Instructions for the task ▸ Retype every entry below without any change.

Dataset records
—————

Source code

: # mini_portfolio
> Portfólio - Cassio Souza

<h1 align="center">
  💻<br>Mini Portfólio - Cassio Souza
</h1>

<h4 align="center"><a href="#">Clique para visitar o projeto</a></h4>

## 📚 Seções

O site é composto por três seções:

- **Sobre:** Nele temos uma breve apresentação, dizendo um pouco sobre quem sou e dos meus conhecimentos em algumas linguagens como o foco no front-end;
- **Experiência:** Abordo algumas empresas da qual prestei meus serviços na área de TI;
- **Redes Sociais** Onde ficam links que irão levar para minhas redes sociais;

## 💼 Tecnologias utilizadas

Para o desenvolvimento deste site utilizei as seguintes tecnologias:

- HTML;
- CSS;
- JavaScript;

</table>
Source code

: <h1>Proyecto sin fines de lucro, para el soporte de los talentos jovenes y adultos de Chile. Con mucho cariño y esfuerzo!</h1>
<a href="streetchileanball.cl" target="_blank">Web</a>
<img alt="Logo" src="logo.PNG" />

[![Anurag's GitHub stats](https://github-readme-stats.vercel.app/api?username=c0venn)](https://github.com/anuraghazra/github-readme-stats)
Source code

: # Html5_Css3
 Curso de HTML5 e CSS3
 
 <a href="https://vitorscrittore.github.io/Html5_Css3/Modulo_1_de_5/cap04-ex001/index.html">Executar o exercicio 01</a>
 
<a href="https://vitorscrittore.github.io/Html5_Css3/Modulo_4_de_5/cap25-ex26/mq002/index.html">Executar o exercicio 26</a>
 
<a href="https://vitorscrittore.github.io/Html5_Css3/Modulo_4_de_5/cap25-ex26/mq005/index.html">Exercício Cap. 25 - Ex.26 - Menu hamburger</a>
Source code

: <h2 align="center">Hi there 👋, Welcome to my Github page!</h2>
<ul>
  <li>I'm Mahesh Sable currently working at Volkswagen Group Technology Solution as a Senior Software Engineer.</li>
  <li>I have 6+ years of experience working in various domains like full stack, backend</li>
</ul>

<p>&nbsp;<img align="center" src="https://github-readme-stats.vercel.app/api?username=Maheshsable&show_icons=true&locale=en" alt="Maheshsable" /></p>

—————

Written solution ▸
Source code

: # mini_portfolio
> Portfólio - Cassio Souza

<h1 align="center">
  💻<br>Mini Portfólio - Cassio Souza
</h1>

<h4 align="center"><a href="#">Clique para visitar o projeto</a></h4>

## 📚 Seções

O site é composto por três seções:

- **Sobre:** Nele temos uma breve apresentação, dizendo um pouco sobre quem sou e dos meus conhecimentos em algumas linguagens como o foco no front-end;
- **Experiência:** Abordo algumas empresas da qual prestei meus serviços na área de TI;
- **Redes Sociais** Onde ficam links que irão levar para minhas redes sociais;

## 💼 Tecnologias utilizadas

Para o desenvolvimento deste site utilizei as seguintes tecnologias:

- HTML;
- CSS;
- JavaScript;

</table>
Source code

: <h1>Proyecto sin fines de lucro, para el soporte de los talentos jovenes y adultos de Chile. Con mucho cariño y esfuerzo!</h1>
<a href="streetchileanball.cl" target="_blank">Web</a>
<img alt="Logo" src="logo.PNG" />

[![Anurag's GitHub stats](https://github-readme-stats.vercel.app/api?username=c0venn)](https://github.com/anuraghazra/github-readme-stats)
Source code

: # Html5_Css3
 Curso de HTML5 e CSS3
 
 <a href="https://vitorscrittore.github.io/Html5_Css3/Modulo_1_de_5/cap04-ex001/index.html">Executar o exercicio 01</a>
 
<a href="https://vitorscrittore.github.io/Html5_Css3/Modulo_4_de_5/cap25-ex26/mq002/index.html">Executar o exercicio 26</a>
 
<a href="https://vitorscrittore.github.io/Html5_Css3/Modulo_4_de_5/cap25-ex26/mq005/index.html">Exercício Cap. 25 - Ex.26 - Menu hamburger</a>
Source code

: <h2 align="center">Hi there 👋, Welcome to my Github page!</h2>
<ul>
  <li>I'm Mahesh Sable currently working at Volkswagen Group Technology Solution as a Senior Software Engineer.</li>
  <li>I have 6+ years of experience working in various domains like full stack, backend</li>
</ul>

<p>&nbsp;<img align="center" src="https://github-readme-stats.vercel.app/api?username=Maheshsable&show_icons=true&locale=en" alt="Maheshsable" /></p>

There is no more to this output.